I think this is ready for pronouncement now -- thanks to everyone for
all their feedback over the last few weeks!

I don't think so.  I am biased because I'm the maintainer for Python in 
Debian/Ubuntu.  So I would like to have some feedback from maintainers of 
Python in other Linux distributions (Nick, no, you're not one of these).

Possibly, but it would be very helpful for such maintainers to limit their critique to "in 
what scenarios will this fail for users" and not have the whole peanut gallery chiming in with 
"well on _my_ platform we would have done it _this_ way".

I respect what you've done for Debian and Ubuntu, Matthias, and I use the heck 
out of that work, but honestly this whole message just comes across as sour 
grapes that someone didn't pick a super-old Debian instead of a super-old Red 
Hat.  I don't think it's promoting any progress.

You may call this sour grapes, but in the light of people installing
these wheels to replace/upgrade system installed eggs, it becomes an issue. It's fine to use such wheels in a virtual environment, however people tell users to use these wheels to replace system installed packages, distros will have a problem identifying issues.

There is a substantial amount of extensions built using C++; I didn't check how many of these in c++0x/c++11 mode. Until GCC 5, the c++11 ABI wasn't stable, and upstream never promised forward compatibility, something that even distros have to care about (usually by rebuilding packages before a release). So if you want a lowest common denominator, then maybe limit or recommend the use of c++98 only.
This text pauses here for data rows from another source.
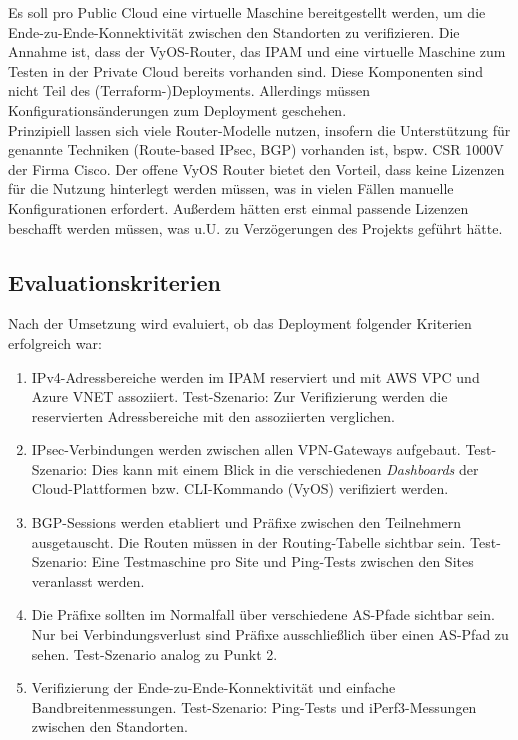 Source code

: Es soll pro Public Cloud eine virtuelle Maschine bereitgestellt werden, um die Ende-zu-Ende-Konnektivität zwischen den Standorten zu verifizieren.
Die Annahme ist, dass der VyOS-Router, das IPAM und eine virtuelle Maschine zum Testen in der Private Cloud bereits vorhanden sind. Diese Komponenten sind nicht Teil des (Terraform-)Deployments. Allerdings müssen Konfigurationsänderungen zum \gls{Deployment} geschehen.\\
Prinzipiell lassen sich viele Router-Modelle nutzen, insofern die Unterstützung für genannte Techniken (Route-based IPsec, BGP) vorhanden ist, bspw. CSR 1000V der Firma Cisco\cite{Durai2016}. Der offene VyOS Router bietet den Vorteil, dass keine Lizenzen für die Nutzung hinterlegt werden müssen, was in vielen Fällen manuelle Konfigurationen erfordert. Außerdem hätten erst einmal passende Lizenzen beschafft werden müssen, was u.U. zu Verzögerungen des Projekts geführt hätte.





\subsection{Evaluationskriterien}\label{eval-kriterien-uc1}
Nach der Umsetzung wird evaluiert, ob das \gls{Deployment} folgender Kriterien erfolgreich war:
\begin{enumerate}
    \item IPv4-Adressbereiche werden im IPAM reserviert und mit AWS VPC und Azure VNET assoziiert. Test-Szenario: Zur Verifizierung werden die reservierten Adressbereiche mit den assoziierten verglichen.
    \item IPsec-Verbindungen werden zwischen allen VPN-Gateways aufgebaut. Test-Szenario: Dies kann mit einem Blick in die verschiedenen \textit{Dashboards} der Cloud-Plattformen bzw. CLI-Kommando (VyOS) verifiziert werden.
    \item BGP-Sessions werden etabliert und Präfixe zwischen den Teilnehmern ausgetauscht. Die Routen müssen in der Routing-Tabelle sichtbar sein. Test-Szenario: Eine Testmaschine pro Site und Ping-Tests zwischen den Sites veranlasst werden.
    \item Die Präfixe sollten im Normalfall über verschiedene AS-Pfade sichtbar sein. Nur bei Verbindungsverlust sind Präfixe ausschließlich über einen AS-Pfad zu sehen. Test-Szenario analog zu Punkt 2.
    \item Verifizierung der Ende-zu-Ende-Konnektivität und einfache Bandbreitenmessungen. Test-Szenario: Ping-Tests und iPerf3-Messungen zwischen den Standorten.
\end{enumerate}
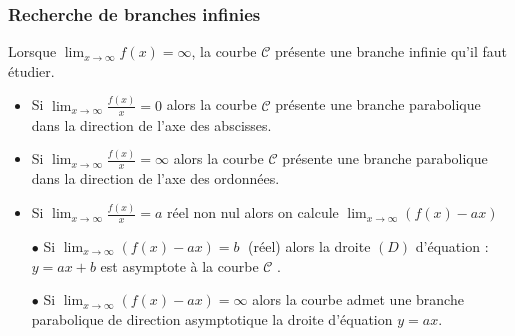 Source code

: \subsubsection{Recherche de branches infinies}
Lorsque  $\displaystyle \lim_{x \to \infty}f(x)=\infty  $, la courbe $ \mathcal{C} $ présente une branche infinie qu'il faut étudier.
\begin{itemize}
\item    Si $\displaystyle \lim_{x \to \infty}\frac{f(x)}{x}=0  $  alors la courbe $ \mathcal{C} $ présente une branche parabolique dans la direction  de  l'axe des abscisses.

\item    Si $\displaystyle \lim_{x \to \infty}\frac{f(x)}{x}=\infty$  alors la courbe $ \mathcal{C} $ présente une branche parabolique dans la direction  de  l'axe des ordonnées.
\item  Si  $\displaystyle\lim_{x \to \infty}\frac{f(x)}{x}=a  $  réel  non nul alors on calcule $\lim_{x \to \infty}(f(x)-ax )  $ 

 $ \bullet $ Si  $\displaystyle \lim_{x \to \infty}(f(x)-ax) = b \; $  (réel) alors la droite $(D)$ d'équation : $y = a x  + b $ est asymptote à la courbe $ \mathcal{C} $ .

 $ \bullet $ Si $\displaystyle \lim_{x \to \infty}(f(x)-ax) = \infty $     alors la courbe admet une branche parabolique de direction asymptotique la droite d'équation $ y =  a x $.
\end{itemize}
The proposal just takes some environment and declares that as a standard.  So 
everybody wanting to supply these wheels basically has to use this environment.

There's already been lots of discussion about how this environment is a lowest 
common denominator.  Many other similar environments could _also_ be lowest 
common denominator.

sure, but then please call it what it is. centos5 or somelinux1.

In the future, more specific and featureful distro tags sound like a good idea.  But 
could we please stop making the default position on distutils-sig "this doesn't 
cater to my one specific environment in the most optimal possible way, so let's give up 
on progress entirely"?  This is a good proposal that addresses environment 
portability and gives Python a substantially better build-artifact story than it 
currently has, in the environment most desperately needing one (server-side linux).  
Could it be better?  Of course.  It could be lots better.  There are lots of use-cases 
for dynamically linked wheels and fancy new platform library features in newer linuxes.  
But that can all come later, and none of it needs to have an impact on this specific 
proposal, right now.

I'm unsure how more specific and featureful distro tags will help, unless you start building more than one binary version of a wheel. From a distro point of view I only can discourage using such wheels outside a virtual environment, and I would like to see a possibility to easily identify such wheels, something like loading a binary kernel module is tainting the kernel. This way distros can point users to the provider of such wheels.

This is not a "this doesn't cater to my one specific environment" position. Of course you probably get less push back from other distributions closer to the specific environment specified in the pep. But please acknowledge that there might be issues that you and me don't yet even see, and provide a possibility to identify such issues.

At least Debian/Ubuntu took a long ride to avoid "accidental" interaction with local Python installations and local installations into the system installed Python. For me this PEP feels like a step back, promising too much (manylinux), not pointing out possible issues, and giving no help in identifying possible issues with these wheels.